=== DATA EXCERPTS ===
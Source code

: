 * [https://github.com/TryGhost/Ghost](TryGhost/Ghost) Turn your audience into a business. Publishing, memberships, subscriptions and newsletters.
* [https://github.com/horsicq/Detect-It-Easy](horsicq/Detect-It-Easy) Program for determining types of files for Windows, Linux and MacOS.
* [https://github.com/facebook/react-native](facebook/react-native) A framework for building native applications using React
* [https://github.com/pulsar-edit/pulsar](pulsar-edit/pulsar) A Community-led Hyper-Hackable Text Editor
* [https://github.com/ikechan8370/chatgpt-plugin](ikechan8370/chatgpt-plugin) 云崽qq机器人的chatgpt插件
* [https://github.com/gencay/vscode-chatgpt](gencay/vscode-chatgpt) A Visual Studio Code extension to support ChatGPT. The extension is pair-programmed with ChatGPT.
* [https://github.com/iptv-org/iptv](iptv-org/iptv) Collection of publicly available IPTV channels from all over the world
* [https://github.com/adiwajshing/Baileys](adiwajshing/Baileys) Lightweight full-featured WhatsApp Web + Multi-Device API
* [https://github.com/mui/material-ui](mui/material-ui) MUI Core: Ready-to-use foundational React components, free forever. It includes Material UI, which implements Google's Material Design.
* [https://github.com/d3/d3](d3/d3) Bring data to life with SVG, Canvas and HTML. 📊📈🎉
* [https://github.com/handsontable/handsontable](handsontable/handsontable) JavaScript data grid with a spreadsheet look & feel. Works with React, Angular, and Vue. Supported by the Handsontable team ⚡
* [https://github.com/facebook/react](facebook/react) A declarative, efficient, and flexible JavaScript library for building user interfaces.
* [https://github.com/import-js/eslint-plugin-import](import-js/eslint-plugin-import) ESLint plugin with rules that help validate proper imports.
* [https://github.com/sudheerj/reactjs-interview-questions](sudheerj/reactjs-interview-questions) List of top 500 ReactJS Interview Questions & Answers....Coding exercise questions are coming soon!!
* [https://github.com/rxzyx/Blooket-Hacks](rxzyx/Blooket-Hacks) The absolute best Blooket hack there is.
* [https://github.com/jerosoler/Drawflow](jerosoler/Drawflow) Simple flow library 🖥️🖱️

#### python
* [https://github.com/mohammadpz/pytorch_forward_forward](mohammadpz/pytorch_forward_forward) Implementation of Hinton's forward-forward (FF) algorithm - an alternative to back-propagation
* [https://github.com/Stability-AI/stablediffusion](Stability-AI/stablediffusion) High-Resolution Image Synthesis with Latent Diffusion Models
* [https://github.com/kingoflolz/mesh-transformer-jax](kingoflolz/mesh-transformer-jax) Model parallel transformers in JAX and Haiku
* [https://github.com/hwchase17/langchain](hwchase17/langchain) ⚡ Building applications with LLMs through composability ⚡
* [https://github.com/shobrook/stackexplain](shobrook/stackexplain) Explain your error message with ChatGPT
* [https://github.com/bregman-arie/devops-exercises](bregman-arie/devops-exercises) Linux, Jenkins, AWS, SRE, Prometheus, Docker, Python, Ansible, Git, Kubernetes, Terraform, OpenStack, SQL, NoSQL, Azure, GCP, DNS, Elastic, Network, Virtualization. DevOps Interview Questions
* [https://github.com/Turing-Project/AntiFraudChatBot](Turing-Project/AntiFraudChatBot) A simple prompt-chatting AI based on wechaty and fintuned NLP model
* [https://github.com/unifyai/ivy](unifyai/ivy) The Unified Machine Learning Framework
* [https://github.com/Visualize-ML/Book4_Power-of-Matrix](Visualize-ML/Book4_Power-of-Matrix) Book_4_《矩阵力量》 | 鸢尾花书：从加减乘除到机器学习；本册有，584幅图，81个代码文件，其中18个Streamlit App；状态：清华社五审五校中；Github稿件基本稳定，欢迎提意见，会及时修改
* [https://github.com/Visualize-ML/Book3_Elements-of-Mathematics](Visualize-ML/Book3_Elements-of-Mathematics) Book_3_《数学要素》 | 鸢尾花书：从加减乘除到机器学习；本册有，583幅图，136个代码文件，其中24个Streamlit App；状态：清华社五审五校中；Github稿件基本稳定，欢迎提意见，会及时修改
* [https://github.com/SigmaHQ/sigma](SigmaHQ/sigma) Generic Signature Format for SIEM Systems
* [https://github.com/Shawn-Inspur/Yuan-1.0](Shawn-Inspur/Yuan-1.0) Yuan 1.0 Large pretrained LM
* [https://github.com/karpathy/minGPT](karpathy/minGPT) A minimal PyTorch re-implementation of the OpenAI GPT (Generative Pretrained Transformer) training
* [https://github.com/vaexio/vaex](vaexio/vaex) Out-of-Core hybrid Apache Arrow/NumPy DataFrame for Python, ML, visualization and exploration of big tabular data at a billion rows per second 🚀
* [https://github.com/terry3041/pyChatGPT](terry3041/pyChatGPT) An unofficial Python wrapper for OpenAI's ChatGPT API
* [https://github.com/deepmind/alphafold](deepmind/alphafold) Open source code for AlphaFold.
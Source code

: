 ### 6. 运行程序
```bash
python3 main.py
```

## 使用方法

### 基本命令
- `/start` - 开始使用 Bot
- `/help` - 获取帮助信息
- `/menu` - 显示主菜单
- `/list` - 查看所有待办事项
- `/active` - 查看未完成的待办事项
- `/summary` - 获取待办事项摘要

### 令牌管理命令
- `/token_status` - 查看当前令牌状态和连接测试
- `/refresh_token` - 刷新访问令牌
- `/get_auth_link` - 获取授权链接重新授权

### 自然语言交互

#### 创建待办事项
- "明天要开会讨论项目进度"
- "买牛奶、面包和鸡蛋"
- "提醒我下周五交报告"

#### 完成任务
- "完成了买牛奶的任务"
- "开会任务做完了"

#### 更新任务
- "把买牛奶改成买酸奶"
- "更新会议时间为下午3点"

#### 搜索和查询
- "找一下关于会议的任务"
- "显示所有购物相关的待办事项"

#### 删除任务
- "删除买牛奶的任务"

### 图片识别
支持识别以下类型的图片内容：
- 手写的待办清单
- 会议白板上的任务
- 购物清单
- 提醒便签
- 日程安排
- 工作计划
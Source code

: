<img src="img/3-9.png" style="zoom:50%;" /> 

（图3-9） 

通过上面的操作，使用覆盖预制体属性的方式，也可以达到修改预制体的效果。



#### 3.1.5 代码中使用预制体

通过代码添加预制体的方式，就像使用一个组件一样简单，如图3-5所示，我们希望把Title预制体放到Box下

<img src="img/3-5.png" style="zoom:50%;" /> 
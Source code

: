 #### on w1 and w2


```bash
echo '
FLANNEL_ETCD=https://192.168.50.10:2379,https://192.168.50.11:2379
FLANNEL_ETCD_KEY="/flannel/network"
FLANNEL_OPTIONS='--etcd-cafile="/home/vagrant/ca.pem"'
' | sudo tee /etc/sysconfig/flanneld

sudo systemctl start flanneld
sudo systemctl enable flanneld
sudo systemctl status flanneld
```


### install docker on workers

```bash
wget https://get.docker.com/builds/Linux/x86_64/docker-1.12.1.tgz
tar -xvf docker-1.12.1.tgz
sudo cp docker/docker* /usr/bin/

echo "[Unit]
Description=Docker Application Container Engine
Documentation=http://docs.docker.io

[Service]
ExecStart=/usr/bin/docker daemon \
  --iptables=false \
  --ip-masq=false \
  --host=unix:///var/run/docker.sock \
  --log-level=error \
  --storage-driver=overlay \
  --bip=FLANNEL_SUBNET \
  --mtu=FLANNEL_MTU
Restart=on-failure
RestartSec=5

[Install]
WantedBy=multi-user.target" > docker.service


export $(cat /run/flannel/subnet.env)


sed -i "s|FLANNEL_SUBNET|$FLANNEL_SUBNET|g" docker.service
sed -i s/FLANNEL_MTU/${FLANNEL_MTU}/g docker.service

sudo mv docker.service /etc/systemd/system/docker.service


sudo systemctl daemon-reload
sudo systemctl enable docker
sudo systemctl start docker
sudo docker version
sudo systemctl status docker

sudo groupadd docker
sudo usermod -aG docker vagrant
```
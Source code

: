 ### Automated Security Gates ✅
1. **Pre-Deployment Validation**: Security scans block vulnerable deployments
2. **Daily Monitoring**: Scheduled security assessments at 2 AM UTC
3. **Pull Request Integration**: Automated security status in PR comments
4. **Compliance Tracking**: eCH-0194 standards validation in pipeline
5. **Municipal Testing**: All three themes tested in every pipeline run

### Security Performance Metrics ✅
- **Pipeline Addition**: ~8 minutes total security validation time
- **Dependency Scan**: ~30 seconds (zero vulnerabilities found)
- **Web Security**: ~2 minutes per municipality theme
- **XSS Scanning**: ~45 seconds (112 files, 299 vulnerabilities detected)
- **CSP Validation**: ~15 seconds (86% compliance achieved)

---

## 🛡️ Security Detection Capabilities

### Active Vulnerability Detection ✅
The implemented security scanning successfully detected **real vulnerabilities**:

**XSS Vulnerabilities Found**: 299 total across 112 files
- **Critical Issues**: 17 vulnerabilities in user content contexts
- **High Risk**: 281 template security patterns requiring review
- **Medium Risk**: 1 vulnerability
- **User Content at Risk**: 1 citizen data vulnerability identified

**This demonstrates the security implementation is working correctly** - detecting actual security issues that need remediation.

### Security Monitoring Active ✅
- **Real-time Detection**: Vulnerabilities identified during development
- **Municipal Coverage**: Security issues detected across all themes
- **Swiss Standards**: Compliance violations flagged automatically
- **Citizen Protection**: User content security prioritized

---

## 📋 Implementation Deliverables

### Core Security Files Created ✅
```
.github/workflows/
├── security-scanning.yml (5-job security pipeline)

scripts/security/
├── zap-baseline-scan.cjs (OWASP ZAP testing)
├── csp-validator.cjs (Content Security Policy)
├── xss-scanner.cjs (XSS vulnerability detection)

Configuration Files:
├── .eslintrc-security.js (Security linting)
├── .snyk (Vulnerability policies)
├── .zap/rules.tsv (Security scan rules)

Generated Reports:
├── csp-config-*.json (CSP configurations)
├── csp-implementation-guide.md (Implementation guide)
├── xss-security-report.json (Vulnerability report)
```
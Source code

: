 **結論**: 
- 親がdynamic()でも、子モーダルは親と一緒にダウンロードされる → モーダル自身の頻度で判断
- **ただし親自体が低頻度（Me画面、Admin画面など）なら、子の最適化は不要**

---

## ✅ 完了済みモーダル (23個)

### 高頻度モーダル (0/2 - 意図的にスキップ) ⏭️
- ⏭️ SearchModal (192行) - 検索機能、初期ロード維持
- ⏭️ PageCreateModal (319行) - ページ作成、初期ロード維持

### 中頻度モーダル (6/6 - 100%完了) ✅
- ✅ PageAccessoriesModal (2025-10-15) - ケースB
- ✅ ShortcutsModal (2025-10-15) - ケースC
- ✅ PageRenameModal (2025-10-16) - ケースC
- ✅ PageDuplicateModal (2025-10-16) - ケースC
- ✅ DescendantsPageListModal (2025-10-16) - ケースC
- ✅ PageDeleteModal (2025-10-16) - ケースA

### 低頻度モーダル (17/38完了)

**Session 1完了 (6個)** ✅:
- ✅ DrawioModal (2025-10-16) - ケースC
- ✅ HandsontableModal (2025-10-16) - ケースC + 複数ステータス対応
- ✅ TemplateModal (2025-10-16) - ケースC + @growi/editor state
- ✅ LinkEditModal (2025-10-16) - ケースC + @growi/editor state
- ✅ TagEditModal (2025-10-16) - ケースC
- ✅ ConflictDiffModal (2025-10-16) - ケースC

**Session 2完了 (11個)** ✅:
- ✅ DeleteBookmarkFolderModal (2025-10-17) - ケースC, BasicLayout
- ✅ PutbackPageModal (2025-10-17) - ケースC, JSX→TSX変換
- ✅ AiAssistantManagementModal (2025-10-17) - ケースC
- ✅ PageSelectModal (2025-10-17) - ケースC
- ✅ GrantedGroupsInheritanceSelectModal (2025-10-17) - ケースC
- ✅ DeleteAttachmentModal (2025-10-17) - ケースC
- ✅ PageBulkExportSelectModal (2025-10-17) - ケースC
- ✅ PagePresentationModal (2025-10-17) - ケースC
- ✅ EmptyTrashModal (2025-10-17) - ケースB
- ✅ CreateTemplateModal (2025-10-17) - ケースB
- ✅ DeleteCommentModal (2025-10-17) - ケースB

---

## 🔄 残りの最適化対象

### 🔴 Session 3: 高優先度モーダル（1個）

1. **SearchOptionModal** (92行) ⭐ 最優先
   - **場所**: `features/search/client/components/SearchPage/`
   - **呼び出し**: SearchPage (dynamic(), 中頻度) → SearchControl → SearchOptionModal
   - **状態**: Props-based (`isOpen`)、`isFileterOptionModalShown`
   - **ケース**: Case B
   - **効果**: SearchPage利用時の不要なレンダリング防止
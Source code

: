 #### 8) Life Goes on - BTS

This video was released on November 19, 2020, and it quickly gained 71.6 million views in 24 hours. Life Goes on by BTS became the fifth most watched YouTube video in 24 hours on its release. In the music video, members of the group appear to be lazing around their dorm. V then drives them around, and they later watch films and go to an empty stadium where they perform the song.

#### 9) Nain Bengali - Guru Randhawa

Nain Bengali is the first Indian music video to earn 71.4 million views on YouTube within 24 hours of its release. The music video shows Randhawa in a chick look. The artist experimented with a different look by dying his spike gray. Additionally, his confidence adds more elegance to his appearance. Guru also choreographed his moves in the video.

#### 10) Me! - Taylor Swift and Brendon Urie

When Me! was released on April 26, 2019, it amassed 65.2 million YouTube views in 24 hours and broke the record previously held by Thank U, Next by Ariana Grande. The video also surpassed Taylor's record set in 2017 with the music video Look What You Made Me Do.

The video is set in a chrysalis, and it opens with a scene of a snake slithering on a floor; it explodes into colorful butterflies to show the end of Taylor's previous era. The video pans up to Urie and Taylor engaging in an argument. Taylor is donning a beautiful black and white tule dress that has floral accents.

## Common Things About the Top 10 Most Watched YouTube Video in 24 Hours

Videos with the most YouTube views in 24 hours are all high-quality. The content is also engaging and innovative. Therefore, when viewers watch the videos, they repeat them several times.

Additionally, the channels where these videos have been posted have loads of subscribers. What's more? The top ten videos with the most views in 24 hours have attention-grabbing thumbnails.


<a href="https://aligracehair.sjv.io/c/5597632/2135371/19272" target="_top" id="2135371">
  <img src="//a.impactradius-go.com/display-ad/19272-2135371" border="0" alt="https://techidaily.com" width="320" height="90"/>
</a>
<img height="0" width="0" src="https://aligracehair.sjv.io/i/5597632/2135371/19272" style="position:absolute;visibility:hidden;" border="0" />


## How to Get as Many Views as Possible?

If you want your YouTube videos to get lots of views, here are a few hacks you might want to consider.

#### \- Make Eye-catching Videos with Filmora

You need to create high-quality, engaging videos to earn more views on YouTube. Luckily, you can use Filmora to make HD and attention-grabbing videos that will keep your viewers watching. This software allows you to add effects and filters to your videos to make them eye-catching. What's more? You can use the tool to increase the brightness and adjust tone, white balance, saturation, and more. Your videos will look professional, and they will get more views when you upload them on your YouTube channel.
===
- _YOUR ASSIGNMENT_: Can you write out the lines above, from the first one through the one containing "#### python", exactly as they appear and nothing more?

- _THE COMPLETED TASK_:
Source code

: * [https://github.com/TryGhost/Ghost](TryGhost/Ghost) Turn your audience into a business. Publishing, memberships, subscriptions and newsletters.
* [https://github.com/horsicq/Detect-It-Easy](horsicq/Detect-It-Easy) Program for determining types of files for Windows, Linux and MacOS.
* [https://github.com/facebook/react-native](facebook/react-native) A framework for building native applications using React
* [https://github.com/pulsar-edit/pulsar](pulsar-edit/pulsar) A Community-led Hyper-Hackable Text Editor
* [https://github.com/ikechan8370/chatgpt-plugin](ikechan8370/chatgpt-plugin) 云崽qq机器人的chatgpt插件
* [https://github.com/gencay/vscode-chatgpt](gencay/vscode-chatgpt) A Visual Studio Code extension to support ChatGPT. The extension is pair-programmed with ChatGPT.
* [https://github.com/iptv-org/iptv](iptv-org/iptv) Collection of publicly available IPTV channels from all over the world
* [https://github.com/adiwajshing/Baileys](adiwajshing/Baileys) Lightweight full-featured WhatsApp Web + Multi-Device API
* [https://github.com/mui/material-ui](mui/material-ui) MUI Core: Ready-to-use foundational React components, free forever. It includes Material UI, which implements Google's Material Design.
* [https://github.com/d3/d3](d3/d3) Bring data to life with SVG, Canvas and HTML. 📊📈🎉
* [https://github.com/handsontable/handsontable](handsontable/handsontable) JavaScript data grid with a spreadsheet look & feel. Works with React, Angular, and Vue. Supported by the Handsontable team ⚡
* [https://github.com/facebook/react](facebook/react) A declarative, efficient, and flexible JavaScript library for building user interfaces.
* [https://github.com/import-js/eslint-plugin-import](import-js/eslint-plugin-import) ESLint plugin with rules that help validate proper imports.
* [https://github.com/sudheerj/reactjs-interview-questions](sudheerj/reactjs-interview-questions) List of top 500 ReactJS Interview Questions & Answers....Coding exercise questions are coming soon!!
* [https://github.com/rxzyx/Blooket-Hacks](rxzyx/Blooket-Hacks) The absolute best Blooket hack there is.
* [https://github.com/jerosoler/Drawflow](jerosoler/Drawflow) Simple flow library 🖥️🖱️

#### python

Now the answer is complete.